I believe that the way Alpha and Beta is calculated in the Basis Abnormal Return tool of your website is incorrect. The formula for Alpha should be as follows: Intercept(stock return of firm. return on index) while the ES with excel file that has been provided to give evidence that the results of your event study methodology tool are correct uses Intercept(return on index, stock return of firm). Same goes for Beta.
Could you please clarify this issue.
I hope to hear from you soon.
Khurram Shahzad, PhD.
How to i calculate the beta and alpha parameters in my market model.
Dear Dr Muller,
I am Vineet, a PhD student and who is referring to your demo work in excel for various event study methodology.
I appreciate the work done here and I find it very helpful.
I am currently referring to your work done on J-Test on the following page:
I tried to replicate the methodology and got different results. I wish to resolve the inconsistencies.
Calculation of average correlation is certainly one problematic area. The paper says to use Residuals in estimation period to calculate that. However, your work is using Standardized Residuals in estimation period. Probably, I am misinterpreting the paper. Please verify.
Also, would it be possible for you to extend your work to demonstrate t-test for SCARs as well. That is where I think the analysis gets very tricky. And I am struggling a lot.

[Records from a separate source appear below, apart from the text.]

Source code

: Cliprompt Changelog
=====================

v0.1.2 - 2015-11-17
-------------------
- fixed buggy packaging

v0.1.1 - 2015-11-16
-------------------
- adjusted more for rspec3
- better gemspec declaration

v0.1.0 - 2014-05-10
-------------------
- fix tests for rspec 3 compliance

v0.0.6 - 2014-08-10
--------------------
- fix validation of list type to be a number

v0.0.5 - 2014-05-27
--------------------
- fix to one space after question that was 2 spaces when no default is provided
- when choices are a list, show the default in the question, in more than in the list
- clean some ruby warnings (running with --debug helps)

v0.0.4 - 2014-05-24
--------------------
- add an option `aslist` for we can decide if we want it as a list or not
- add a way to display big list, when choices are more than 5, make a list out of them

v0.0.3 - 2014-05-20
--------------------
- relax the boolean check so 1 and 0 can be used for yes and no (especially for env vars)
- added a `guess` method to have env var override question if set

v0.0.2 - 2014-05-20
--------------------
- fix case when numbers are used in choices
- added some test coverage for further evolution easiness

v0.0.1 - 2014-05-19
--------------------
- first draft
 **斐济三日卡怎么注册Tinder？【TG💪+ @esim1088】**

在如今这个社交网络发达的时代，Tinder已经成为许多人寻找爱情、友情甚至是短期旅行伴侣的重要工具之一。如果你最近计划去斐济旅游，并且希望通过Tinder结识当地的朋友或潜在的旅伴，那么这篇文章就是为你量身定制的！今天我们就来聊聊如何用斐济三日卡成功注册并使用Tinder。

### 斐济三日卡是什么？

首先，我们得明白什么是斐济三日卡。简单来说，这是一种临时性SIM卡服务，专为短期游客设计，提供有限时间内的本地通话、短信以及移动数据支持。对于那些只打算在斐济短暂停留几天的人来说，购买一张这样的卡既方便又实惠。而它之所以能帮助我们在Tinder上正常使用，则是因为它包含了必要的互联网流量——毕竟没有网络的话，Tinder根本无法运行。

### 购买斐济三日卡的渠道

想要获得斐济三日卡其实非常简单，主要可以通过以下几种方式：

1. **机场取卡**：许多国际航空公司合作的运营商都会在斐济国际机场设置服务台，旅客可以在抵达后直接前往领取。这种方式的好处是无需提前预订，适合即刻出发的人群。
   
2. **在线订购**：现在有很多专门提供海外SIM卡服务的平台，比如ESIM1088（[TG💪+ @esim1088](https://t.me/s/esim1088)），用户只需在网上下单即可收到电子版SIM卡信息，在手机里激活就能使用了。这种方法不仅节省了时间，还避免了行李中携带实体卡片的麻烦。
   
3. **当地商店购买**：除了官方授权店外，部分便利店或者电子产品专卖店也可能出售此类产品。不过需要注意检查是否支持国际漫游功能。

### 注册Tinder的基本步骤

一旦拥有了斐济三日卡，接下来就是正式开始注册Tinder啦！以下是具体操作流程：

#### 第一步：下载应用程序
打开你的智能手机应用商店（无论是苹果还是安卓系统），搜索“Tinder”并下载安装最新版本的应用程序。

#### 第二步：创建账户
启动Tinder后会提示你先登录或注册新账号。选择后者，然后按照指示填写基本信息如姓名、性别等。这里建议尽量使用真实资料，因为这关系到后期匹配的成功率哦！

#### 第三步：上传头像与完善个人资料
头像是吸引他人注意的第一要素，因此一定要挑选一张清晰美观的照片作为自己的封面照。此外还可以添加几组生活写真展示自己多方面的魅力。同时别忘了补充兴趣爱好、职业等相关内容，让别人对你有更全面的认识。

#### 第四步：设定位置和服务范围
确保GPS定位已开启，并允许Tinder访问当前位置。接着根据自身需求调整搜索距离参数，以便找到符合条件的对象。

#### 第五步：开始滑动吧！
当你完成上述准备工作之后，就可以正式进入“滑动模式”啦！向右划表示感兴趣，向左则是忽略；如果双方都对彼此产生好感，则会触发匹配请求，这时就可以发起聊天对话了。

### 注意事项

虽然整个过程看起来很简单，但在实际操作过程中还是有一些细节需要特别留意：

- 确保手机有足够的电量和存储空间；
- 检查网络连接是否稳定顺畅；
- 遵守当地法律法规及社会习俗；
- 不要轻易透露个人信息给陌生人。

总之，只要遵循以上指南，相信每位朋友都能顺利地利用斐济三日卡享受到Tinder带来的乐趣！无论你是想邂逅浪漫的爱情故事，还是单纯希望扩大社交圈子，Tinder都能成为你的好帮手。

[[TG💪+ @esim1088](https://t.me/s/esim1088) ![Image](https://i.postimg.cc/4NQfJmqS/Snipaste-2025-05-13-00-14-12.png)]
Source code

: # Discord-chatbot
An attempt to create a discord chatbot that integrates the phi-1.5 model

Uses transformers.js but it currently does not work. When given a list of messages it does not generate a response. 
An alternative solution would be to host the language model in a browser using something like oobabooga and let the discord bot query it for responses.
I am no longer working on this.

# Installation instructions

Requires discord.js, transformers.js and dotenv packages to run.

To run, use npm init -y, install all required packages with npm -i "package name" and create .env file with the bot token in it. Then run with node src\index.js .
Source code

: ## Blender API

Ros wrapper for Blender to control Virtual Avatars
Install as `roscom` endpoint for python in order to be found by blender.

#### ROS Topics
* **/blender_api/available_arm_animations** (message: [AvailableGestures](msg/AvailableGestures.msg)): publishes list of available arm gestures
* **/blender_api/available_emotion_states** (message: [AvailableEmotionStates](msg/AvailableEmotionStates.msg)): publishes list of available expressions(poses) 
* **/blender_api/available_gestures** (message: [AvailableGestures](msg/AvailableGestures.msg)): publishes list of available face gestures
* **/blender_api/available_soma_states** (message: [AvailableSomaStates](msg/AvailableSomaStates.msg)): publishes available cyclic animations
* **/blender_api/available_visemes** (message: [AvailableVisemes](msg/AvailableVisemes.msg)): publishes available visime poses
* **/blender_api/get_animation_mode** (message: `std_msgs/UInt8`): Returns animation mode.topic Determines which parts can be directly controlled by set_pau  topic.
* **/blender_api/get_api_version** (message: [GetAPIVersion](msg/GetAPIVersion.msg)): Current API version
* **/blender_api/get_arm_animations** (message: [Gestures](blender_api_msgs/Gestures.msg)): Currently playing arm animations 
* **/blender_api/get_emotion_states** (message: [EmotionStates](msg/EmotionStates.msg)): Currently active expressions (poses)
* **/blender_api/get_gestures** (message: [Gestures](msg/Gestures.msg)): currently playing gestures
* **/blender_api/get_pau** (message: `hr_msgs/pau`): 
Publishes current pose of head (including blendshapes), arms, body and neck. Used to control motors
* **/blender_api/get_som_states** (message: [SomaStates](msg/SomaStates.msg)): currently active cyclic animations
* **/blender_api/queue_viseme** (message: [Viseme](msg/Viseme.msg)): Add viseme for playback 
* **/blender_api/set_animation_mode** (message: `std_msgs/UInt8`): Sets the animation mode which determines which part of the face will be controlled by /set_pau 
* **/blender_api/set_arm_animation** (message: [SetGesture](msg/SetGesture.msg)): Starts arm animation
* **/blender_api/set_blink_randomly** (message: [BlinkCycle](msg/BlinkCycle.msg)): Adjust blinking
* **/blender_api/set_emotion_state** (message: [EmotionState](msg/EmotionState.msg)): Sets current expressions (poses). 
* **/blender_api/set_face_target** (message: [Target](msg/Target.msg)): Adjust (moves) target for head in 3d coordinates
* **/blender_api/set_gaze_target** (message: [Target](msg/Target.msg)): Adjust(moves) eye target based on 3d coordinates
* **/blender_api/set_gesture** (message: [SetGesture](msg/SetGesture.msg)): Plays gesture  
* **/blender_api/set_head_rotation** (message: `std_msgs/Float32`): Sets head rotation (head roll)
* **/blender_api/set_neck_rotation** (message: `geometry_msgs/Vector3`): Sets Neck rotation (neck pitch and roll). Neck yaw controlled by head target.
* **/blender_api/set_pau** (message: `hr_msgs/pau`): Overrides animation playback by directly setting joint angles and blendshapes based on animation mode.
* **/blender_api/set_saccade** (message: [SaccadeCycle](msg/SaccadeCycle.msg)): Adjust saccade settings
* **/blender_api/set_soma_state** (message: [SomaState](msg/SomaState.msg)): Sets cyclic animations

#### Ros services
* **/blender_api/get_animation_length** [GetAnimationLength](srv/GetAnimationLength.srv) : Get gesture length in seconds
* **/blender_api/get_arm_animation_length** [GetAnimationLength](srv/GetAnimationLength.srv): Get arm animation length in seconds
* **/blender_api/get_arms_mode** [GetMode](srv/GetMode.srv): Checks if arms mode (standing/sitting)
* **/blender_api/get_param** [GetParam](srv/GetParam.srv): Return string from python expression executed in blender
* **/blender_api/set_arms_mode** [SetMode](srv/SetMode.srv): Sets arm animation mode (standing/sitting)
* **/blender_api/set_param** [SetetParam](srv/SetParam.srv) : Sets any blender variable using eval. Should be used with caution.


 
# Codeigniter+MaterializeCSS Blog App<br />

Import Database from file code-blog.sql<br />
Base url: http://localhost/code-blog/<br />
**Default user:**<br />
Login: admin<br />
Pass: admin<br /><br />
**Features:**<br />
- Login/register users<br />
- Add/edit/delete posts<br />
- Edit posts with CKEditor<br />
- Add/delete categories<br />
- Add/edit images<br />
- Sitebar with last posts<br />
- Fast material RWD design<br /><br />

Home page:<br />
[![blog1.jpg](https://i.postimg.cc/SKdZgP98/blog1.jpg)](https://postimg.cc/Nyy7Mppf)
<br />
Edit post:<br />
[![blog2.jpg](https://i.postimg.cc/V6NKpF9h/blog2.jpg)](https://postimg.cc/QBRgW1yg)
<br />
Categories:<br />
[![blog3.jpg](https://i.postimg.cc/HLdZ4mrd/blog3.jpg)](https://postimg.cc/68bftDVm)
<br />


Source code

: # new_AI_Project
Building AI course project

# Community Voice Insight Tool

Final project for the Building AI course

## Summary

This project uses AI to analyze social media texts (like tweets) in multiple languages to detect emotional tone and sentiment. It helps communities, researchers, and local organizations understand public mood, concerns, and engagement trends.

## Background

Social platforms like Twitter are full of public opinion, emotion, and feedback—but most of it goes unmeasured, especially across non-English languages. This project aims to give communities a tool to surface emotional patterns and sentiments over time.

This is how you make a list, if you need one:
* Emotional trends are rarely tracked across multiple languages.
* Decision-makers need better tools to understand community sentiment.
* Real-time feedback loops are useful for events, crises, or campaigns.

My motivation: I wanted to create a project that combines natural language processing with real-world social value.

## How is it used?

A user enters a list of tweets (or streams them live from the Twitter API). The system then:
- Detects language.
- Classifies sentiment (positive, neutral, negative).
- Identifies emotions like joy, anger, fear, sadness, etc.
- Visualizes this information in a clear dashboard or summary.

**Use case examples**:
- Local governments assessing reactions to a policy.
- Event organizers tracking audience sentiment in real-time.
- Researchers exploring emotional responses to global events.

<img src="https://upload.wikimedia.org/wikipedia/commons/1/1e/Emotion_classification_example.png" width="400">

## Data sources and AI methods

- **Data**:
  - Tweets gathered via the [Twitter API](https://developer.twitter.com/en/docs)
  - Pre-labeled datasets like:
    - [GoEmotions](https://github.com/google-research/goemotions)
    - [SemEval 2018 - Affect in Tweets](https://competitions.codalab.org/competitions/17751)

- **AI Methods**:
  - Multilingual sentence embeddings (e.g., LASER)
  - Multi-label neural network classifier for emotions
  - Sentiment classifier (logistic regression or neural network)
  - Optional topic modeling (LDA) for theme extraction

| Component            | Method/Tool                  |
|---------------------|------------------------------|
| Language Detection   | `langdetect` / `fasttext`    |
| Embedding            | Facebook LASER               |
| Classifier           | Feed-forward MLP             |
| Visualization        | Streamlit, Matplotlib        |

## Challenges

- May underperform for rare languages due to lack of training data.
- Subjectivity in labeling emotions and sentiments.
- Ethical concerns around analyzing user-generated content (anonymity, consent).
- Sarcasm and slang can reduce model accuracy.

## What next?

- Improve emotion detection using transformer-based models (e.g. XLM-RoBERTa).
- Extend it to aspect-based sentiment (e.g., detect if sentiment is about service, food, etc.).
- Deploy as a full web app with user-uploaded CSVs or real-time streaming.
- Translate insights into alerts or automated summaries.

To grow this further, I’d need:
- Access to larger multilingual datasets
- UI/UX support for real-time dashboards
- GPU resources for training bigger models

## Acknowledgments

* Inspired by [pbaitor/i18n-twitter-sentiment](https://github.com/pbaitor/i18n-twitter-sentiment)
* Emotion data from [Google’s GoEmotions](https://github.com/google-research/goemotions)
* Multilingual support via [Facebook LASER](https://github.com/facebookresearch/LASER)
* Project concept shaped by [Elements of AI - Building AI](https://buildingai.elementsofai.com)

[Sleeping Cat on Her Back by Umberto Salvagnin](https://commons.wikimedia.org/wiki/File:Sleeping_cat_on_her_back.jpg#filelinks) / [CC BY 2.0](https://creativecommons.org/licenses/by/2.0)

Thank you very much for your help,
I am trying to conduct event studies for a large sample and I am using your website tools in order to get my abnormal returns, t-tests.
Your template shows estimation window length as:
-2 ; 2 ; -11 ; 120
However, my teacher told me to examine a larger estimation window, of 240 days, with 40 days prior to the event date. How should I put the data in excel in order to extend the window?